There’s no way of predicting what President Donald Trump will do next, except that he’ll “tweet” something controversial, but we’ll go along with all the reports in all the big papers and networks in assuming that Secretary of State Rex Tillerson is soon headed to administration’s exits. There’s also no way of predicting if this will eventually prove a good thing or a bad thing, but there’s no denying that it doesn’t speak well of the way things are going right now.
According to the consensus of respectable opinion Tillerson’s failure to fully staff the State Department and his efforts to make deep cuts to its budget have seriously undermined foreign policy aground the globe, but on the other hand he’s been one of the much-needed moderating influences in Trump’s administration. The consensus of conservative opinion holds that Tillerson has been insufficiently loyal to Trump with his efforts to seek a diplomatic resolution to North Korea’s nuclear provocations, his failure to endorse some of Trump’s more controversial “tweets,” and his overheard gripe that Trump is a gerund-form-of-a-certaincurse-word “moron,” and they give him no credit for his willingness to drain the Foggy Bottom swamp of all those “deep state” “globalist” “establishment” types. At this point we’re feeling a certain a sympathy for the poor fellow, but he doesn’t seem to have much support from anybody who matters.
By now we’re well outside both the consensus of either respectable or conservative opinion, but we will have our own gripes about Tillerson, so we don’t what to make of it.

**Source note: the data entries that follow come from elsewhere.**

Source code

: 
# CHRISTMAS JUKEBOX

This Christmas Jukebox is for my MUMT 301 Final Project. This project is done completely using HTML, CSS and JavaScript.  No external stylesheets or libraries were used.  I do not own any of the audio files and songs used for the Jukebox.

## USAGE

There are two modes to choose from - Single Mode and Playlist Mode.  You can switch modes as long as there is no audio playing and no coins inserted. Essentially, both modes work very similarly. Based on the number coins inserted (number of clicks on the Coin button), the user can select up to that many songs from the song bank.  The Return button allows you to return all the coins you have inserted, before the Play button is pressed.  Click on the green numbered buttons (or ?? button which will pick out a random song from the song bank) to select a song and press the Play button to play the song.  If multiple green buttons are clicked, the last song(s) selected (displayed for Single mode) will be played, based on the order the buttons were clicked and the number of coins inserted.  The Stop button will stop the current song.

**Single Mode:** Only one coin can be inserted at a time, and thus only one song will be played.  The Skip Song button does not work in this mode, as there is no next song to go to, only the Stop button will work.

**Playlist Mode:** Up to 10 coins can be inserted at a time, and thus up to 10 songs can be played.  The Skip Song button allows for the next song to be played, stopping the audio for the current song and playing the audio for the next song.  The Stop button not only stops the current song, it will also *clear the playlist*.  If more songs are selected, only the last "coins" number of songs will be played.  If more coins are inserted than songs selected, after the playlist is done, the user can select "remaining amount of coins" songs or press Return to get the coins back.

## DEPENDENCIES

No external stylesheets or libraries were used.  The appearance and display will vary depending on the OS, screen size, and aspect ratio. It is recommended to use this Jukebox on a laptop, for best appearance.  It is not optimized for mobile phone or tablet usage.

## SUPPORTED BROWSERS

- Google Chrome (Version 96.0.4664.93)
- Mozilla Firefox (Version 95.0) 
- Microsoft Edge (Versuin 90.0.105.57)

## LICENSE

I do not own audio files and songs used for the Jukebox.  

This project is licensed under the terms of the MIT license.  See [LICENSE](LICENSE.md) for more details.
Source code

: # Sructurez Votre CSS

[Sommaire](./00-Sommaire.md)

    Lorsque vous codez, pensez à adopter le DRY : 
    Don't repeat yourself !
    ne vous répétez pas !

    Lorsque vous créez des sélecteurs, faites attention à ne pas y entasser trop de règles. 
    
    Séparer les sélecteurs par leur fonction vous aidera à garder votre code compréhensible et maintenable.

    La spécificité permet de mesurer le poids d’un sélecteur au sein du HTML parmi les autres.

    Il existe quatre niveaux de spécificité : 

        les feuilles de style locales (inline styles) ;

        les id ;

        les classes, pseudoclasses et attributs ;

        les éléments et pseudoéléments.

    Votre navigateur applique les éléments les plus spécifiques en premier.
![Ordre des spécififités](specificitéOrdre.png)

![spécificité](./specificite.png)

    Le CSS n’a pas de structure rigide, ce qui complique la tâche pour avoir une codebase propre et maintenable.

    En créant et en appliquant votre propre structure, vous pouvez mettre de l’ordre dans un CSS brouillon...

When Trump announced his appointment of Tillerson, lathering on the usual Trumpian superlatives about his successful career as the chief executive officer of ExxonMobil, we were impressed by his corporate expertise but leery of someone who’s only foreign policy experience was negotiating a multi-billion dollar oil deal with the dictatorial Russian government and winning it’s official friendship medal, but in an administration full of surprises he surprised us by proving one of the hard-liners against Russia. Trump seemed surprised by it, too, and was clearly displeased, and after the “moron” commented was in the papers he challenged his Secretary of State to an “IQ test,” so that made us rather like Tillerson.

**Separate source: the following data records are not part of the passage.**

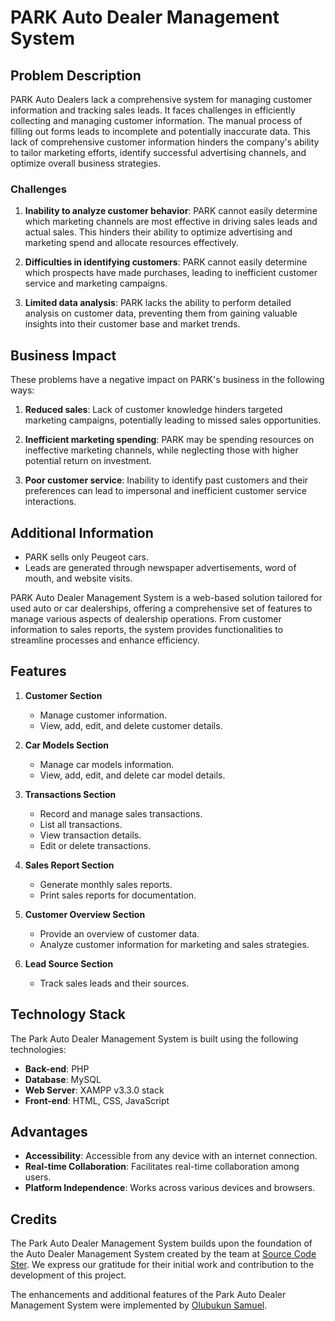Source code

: # PARK Auto Dealer Management System
## Problem Description

PARK Auto Dealers lack a comprehensive system for managing customer information and tracking sales leads. It faces challenges in efficiently collecting and managing customer information. The manual process of filling out forms leads to incomplete and potentially inaccurate data. This lack of comprehensive customer information hinders the company's ability to tailor marketing efforts, identify successful advertising channels, and optimize overall business strategies.

### Challenges

1. **Inability to analyze customer behavior**: PARK cannot easily determine which marketing channels are most effective in driving sales leads and actual sales. This hinders their ability to optimize advertising and marketing spend and allocate resources effectively.
   
2. **Difficulties in identifying customers**: PARK cannot easily determine which prospects have made purchases, leading to inefficient customer service and marketing campaigns.
   
3. **Limited data analysis**: PARK lacks the ability to perform detailed analysis on customer data, preventing them from gaining valuable insights into their customer base and market trends.

## Business Impact

These problems have a negative impact on PARK's business in the following ways:

1. **Reduced sales**: Lack of customer knowledge hinders targeted marketing campaigns, potentially leading to missed sales opportunities.
   
2. **Inefficient marketing spending**: PARK may be spending resources on ineffective marketing channels, while neglecting those with higher potential return on investment.
   
3. **Poor customer service**: Inability to identify past customers and their preferences can lead to impersonal and inefficient customer service interactions.

## Additional Information

- PARK sells only Peugeot cars.
- Leads are generated through newspaper advertisements, word of mouth, and website visits.




PARK Auto Dealer Management System is a web-based solution tailored for used auto or car dealerships, offering a comprehensive set of features to manage various aspects of dealership operations. From customer information to sales reports, the system provides functionalities to streamline processes and enhance efficiency.

## Features

1. **Customer Section**
    - Manage customer information.
    - View, add, edit, and delete customer details.

2. **Car Models Section**
    - Manage car models information.
    - View, add, edit, and delete car model details.

3. **Transactions Section**
    - Record and manage sales transactions.
    - List all transactions.
    - View transaction details.
    - Edit or delete transactions.

4. **Sales Report Section**
    - Generate monthly sales reports.
    - Print sales reports for documentation.

5. **Customer Overview Section**
    - Provide an overview of customer data.
    - Analyze customer information for marketing and sales strategies.

6. **Lead Source Section**
    - Track sales leads and their sources.

## Technology Stack

The Park Auto Dealer Management System is built using the following technologies:

- **Back-end**: PHP
- **Database**: MySQL
- **Web Server**: XAMPP v3.3.0 stack
- **Front-end**: HTML, CSS, JavaScript

## Advantages

- **Accessibility**: Accessible from any device with an internet connection.
- **Real-time Collaboration**: Facilitates real-time collaboration among users.
- **Platform Independence**: Works across various devices and browsers.

## Credits

The Park Auto Dealer Management System builds upon the foundation of the Auto Dealer Management System created by the team at [Source Code Ster](https://www.sourcecodester.com/php/15371/auto-dealer-management-system-phpoop-free-source-code.html). We express our gratitude for their initial work and contribution to the development of this project.

The enhancements and additional features of the Park Auto Dealer Management System were implemented by [Olubukun Samuel](https://github.com/samolubukun).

On the other hand, we have to agree with all those “deep state” “globalist” “establishment” types that the State Department seems rather skinny after almost a year of Tillerson’s stewardship. Trump has told interviewers that most of the unfilled positions are irrelevant and the only person that matters is himself, but one of those positions is an ambassador to South Korea, which sits on the same tense Korean peninsula as North Korea, and expect that many others could offer some expertise that might be useful to the business executives who are now running America’s running foreign policy.

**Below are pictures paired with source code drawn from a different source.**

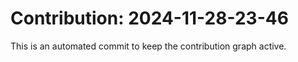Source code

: # Contribution: 2024-11-28-23-46
This is an automated commit to keep the contribution graph active.
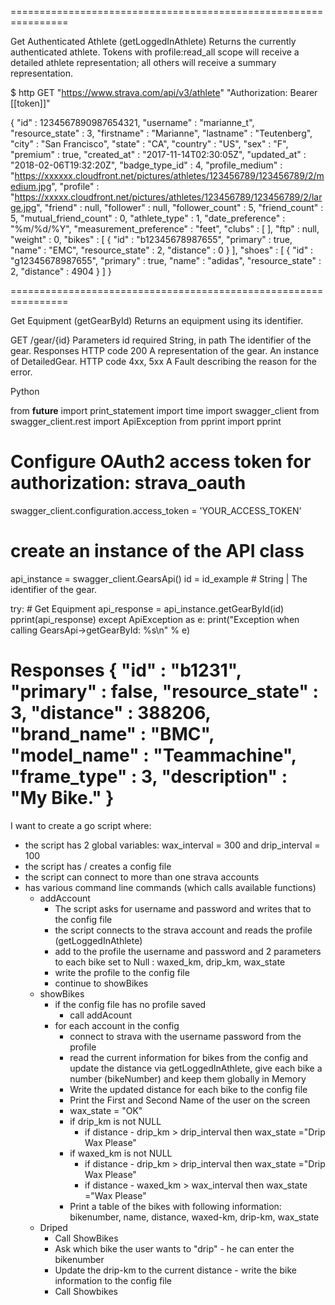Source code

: 
================================================================

Get Authenticated Athlete (getLoggedInAthlete)
Returns the currently authenticated athlete. Tokens with profile:read_all scope will receive a detailed athlete representation; all others will receive a summary representation.

$ http GET "https://www.strava.com/api/v3/athlete" "Authorization: Bearer [[token]]"

{
  "id" : 1234567890987654321,
  "username" : "marianne_t",
  "resource_state" : 3,
  "firstname" : "Marianne",
  "lastname" : "Teutenberg",
  "city" : "San Francisco",
  "state" : "CA",
  "country" : "US",
  "sex" : "F",
  "premium" : true,
  "created_at" : "2017-11-14T02:30:05Z",
  "updated_at" : "2018-02-06T19:32:20Z",
  "badge_type_id" : 4,
  "profile_medium" : "https://xxxxxx.cloudfront.net/pictures/athletes/123456789/123456789/2/medium.jpg",
  "profile" : "https://xxxxx.cloudfront.net/pictures/athletes/123456789/123456789/2/large.jpg",
  "friend" : null,
  "follower" : null,
  "follower_count" : 5,
  "friend_count" : 5,
  "mutual_friend_count" : 0,
  "athlete_type" : 1,
  "date_preference" : "%m/%d/%Y",
  "measurement_preference" : "feet",
  "clubs" : [ ],
  "ftp" : null,
  "weight" : 0,
  "bikes" : [ {
    "id" : "b12345678987655",
    "primary" : true,
    "name" : "EMC",
    "resource_state" : 2,
    "distance" : 0
  } ],
  "shoes" : [ {
    "id" : "g12345678987655",
    "primary" : true,
    "name" : "adidas",
    "resource_state" : 2,
    "distance" : 4904
  } ]
}





================================================================

Get Equipment (getGearById)
Returns an equipment using its identifier.

GET
/gear/{id}
Parameters
id
required String, in path	The identifier of the gear.
Responses
HTTP code 200	A representation of the gear. An instance of DetailedGear.
HTTP code 4xx, 5xx	A Fault describing the reason for the error.



Python

from __future__ import print_statement
import time
import swagger_client
from swagger_client.rest import ApiException
from pprint import pprint

# Configure OAuth2 access token for authorization: strava_oauth
swagger_client.configuration.access_token = 'YOUR_ACCESS_TOKEN'

# create an instance of the API class
api_instance = swagger_client.GearsApi()
id = id_example # String | The identifier of the gear.

try: 
    # Get Equipment
    api_response = api_instance.getGearById(id)
    pprint(api_response)
except ApiException as e:
    print("Exception when calling GearsApi->getGearById: %s\n" % e)


Responses
{
  "id" : "b1231",
  "primary" : false,
  "resource_state" : 3,
  "distance" : 388206,
  "brand_name" : "BMC",
  "model_name" : "Teammachine",
  "frame_type" : 3,
  "description" : "My Bike."
}
================================================================


I want to create a go script where:

- the script has 2 global variables: wax_interval = 300 and drip_interval = 100
- the script has / creates a config file
- the script can connect to more than one strava accounts
- has various command line commands (which calls available functions)
  - addAccount 
    - The script asks for username and password and writes that to the config file
    - the script connects to the strava account and reads the profile (getLoggedInAthlete)
    - add to the profile the username and password and 2 parameters to each bike set to Null : waxed_km, drip_km, wax_state
    - write the profile to the config file
    - continue to showBikes
  - showBikes
    - if the config file has no profile saved
      - call addAcount
    - for each account in the config
      - connect to strava with the username password from the profile
      - read the current information for bikes from the config and update the distance via getLoggedInAthlete, give each bike a number (bikeNumber) and keep them globally in Memory
      - Write the updated distance for each bike to the config file
      - Print the First and Second Name of the user on the screen
      - wax_state = "OK"
      - if drip_km is not NULL
        - if distance - drip_km > drip_interval then wax_state ="Drip Wax Please"
      - if waxed_km is not NULL
        - if distance - drip_km > drip_interval then wax_state ="Drip Wax Please"
        - if distance - waxed_km > wax_interval then wax_state ="Wax Please"
      - Print a table of the bikes with following information: bikenumber, name, distance, waxed-km, drip-km, wax_state
  - Driped
    - Call ShowBikes
    - Ask which bike the user wants to "drip" - he can enter the bikenumber
    - Update the drip-km to the current distance - write the bike information to the config file
    - Call Showbikes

All the reports in all the papers and all the networks suggest that Tillerson will soon be replaced by current Central Intelligence Agency director Mike Pompeo, and that also seems a relatively safe bet. Pompeo used to be our congressman here in the good old Fourth District of Kansas, and he’s a formidable fellow we enthusiastically voted for him in each of his congressional campaigns. He was top of his class at West Point, editor of the Harvard Law Review, founder of a successful high-aviation business, quite charming in our couple of encounters with him, and somehow managed to ride the Tea Party wave of anti-establishment fervor without splashing any water on the establishment. As CIA director he defied Trump by affirming the intelligence community’s consensus of opinion that the Russians had entered with the the past presidential election, then said it didn’t affect the outcome and later walked that back to the consensus of opinion that there’s no telling, and we’re not at all surprised he’s reportedly won the trust and affection of Trump.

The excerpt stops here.